As chairman, he was tasked with executing our mission of using knowledge to improve society and leaving the world better than we’d come into it.
He showed absolutely no signs of settling down or abandoning his roguish ways.
My cousin-in-crime, Ansel, had gone back abroad, and he was now currently somewhere in China based on his last correspondence. I missed him terribly, but I loved reading about his travel adventures. He was making a name for himself as a cultural explorer and anthropologist.
As we walked through the ballroom, surrounded by so much love and joy, I couldn’t help but be thankful for everything Tarik and I had accomplished together. We’d made mistakes, but more importantly, we’d learned from them…and kept going.
Tears fell as I saw my mama’s beaming smile and my father’s proud expression.
He’d believed in Tarik, too, at every step of the way, his confidence never faltering.
I loved him so much for that, but as he’d said, no woman with probability skills like mine would ever not back a winner.
They had left my baby brother, Bowen, who was now eight and proving to be yet another mathematics prodigy, at home.
I snorted. The apples stayed close to the tree in this family.
After the official toast was made by Papa, my husband escorted me into the first waltz of the evening. As Tarik took me in his arms, I couldn’t help remembering the first time we had done this, four years ago.
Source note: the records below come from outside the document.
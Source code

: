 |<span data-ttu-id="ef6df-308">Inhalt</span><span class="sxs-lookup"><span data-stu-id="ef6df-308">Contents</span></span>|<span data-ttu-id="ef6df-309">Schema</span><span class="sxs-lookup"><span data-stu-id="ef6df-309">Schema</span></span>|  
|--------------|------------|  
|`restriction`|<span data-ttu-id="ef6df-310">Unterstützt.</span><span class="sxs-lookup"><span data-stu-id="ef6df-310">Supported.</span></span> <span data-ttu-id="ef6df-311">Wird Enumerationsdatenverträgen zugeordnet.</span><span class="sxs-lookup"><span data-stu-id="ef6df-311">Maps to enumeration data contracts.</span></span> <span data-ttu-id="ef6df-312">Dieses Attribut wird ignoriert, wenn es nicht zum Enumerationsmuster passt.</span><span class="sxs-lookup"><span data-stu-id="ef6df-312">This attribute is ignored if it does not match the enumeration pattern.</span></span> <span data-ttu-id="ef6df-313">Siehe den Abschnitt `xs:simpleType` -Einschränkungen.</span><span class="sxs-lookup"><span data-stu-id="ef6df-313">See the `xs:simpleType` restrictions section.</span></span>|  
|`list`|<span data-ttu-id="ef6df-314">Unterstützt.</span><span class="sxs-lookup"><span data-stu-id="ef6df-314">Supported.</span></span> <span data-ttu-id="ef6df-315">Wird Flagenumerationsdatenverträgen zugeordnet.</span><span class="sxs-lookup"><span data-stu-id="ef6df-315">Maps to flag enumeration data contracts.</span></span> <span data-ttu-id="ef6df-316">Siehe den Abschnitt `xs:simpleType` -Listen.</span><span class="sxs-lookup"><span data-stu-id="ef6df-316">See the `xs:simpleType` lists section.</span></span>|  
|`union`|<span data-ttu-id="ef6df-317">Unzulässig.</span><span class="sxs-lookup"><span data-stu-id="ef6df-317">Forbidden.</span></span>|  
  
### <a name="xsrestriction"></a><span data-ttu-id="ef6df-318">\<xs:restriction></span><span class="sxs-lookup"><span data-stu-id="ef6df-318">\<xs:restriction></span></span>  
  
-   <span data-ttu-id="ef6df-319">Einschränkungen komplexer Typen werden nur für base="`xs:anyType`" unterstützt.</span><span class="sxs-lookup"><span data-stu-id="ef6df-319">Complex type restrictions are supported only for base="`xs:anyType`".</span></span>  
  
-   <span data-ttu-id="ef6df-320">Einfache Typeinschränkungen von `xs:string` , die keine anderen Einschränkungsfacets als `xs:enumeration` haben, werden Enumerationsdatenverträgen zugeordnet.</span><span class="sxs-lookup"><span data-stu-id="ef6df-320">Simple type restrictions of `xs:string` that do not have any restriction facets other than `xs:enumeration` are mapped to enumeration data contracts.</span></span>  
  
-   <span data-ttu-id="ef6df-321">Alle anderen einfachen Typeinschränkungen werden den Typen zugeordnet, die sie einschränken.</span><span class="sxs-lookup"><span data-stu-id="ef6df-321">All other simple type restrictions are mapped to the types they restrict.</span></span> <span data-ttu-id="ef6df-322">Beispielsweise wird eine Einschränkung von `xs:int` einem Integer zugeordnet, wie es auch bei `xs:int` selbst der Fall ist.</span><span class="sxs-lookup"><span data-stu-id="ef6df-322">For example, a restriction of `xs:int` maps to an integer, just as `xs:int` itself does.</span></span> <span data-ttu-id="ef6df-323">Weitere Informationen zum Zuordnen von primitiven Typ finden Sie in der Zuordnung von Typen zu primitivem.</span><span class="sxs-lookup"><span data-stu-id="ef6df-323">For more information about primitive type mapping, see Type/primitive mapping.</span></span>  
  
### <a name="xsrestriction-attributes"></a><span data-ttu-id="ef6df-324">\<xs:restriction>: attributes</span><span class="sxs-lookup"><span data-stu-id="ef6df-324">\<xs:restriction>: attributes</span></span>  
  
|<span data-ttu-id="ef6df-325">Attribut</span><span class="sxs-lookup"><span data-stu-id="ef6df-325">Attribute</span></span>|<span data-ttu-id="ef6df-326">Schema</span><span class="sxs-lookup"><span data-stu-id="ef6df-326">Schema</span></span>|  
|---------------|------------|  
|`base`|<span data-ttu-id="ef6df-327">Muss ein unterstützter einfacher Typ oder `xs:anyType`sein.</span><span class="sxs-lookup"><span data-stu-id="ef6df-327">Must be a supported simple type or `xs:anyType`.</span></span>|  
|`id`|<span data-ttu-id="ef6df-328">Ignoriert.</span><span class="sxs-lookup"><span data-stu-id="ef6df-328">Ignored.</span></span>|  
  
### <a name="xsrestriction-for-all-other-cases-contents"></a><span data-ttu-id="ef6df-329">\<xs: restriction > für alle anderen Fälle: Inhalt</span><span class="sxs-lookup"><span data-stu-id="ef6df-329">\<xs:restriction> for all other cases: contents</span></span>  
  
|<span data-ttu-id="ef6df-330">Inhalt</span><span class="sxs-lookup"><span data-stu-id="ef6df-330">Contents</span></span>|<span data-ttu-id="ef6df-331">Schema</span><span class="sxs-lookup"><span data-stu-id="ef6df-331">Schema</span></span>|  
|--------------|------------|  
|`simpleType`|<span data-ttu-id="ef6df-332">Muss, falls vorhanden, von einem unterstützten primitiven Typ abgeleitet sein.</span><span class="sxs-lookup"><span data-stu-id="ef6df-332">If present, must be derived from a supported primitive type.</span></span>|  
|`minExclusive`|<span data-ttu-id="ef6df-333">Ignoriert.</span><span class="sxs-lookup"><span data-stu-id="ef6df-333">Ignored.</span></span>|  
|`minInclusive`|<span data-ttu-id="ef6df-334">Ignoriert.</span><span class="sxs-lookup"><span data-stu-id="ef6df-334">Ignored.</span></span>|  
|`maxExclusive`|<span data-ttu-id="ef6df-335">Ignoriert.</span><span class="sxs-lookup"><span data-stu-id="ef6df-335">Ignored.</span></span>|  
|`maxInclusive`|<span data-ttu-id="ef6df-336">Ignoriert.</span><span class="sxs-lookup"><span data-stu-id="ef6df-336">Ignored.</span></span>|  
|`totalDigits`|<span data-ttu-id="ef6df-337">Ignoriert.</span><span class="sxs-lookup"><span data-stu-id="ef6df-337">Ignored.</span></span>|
I tipped my head back and drowned in those lapis lazuli eyes. “Monsieur?”
“Oui, chérie?”
“Do you like puzzles?”
His lips curved upward as he spun me in an intricate turn, the strength in his arms making me lose my train of thought for a second. “I do.”
“Two lovers—let’s call them the astronomer and the tutor—leave two destinations sixty miles apart. The astronomer travels east at seven miles per hour and the tutor west at five miles per hour. In how many hours will they get to kiss, and how far will they each have gone?”
“Why is the astronomer faster?” he asked with a chuckle. “The tutor has notably longer legs.”
“The astronomer is highly motivated for this kiss.”
His lips dropped to my lips, and he grinned.
“Say the time of the kiss is x, then the astronomer travels seven x and the utterly smitten but tragically slow tutor travels five x. If seven x plus five x equals sixty, then twelve x equals sixty, so the value of x is five.” Drawing me into his arms with no thought to anyone around us, he grazed the shell of my ear, then my cheek, and then my forehead with his lips.
“He kisses the love of his life after five hours, after she has walked thirty-five miles and he has walked twenty-five, even though he’ll walk a thousand for her and then a thousand more, whatever it takes to be in her presence once again. ”
“Full marks,” I whispered with a shiver, that mind of his my utter weakness.
“Did you have any doubt?” he asked, and I shook my head. He was the one constant in my world. We weren’t even dancing now, only swaying in the middle of the other couples. But this was our universe, and we were its nucleus with our loved ones orbiting all around us.
“Gravity is a strange thing, isn’t it?” I mused, thinking about life. “It explains the planets in orbit, but no one truly knows how the planets formed.”
Tarik pursed his lips. “Scientific laws can explain only so much. I suppose the existential questions about how we came to be here will always persist.”
“Perhaps it’s a bit like love when you think about it. Transcendent.”
Love wasn’t a law like gravity; it was the ultimate paradox.
It was contradictory and impossible to predict.
There were no universal rules governing its existence.
It took work and sacrifice. Trial and error.
Unflinching persistence. One could only keep it if it was unencumbered.
It was beauty and devastation, and every moment in between—and perhaps like the universe of stars, a series of impacts and collisions built and collapsed over time.
It was magical. It was real.
A love like ours was whatever we wanted it to be.
“Your heart is my gravity,” I whispered.
My husband smiled. “As yours is mine…binary stars, forever.”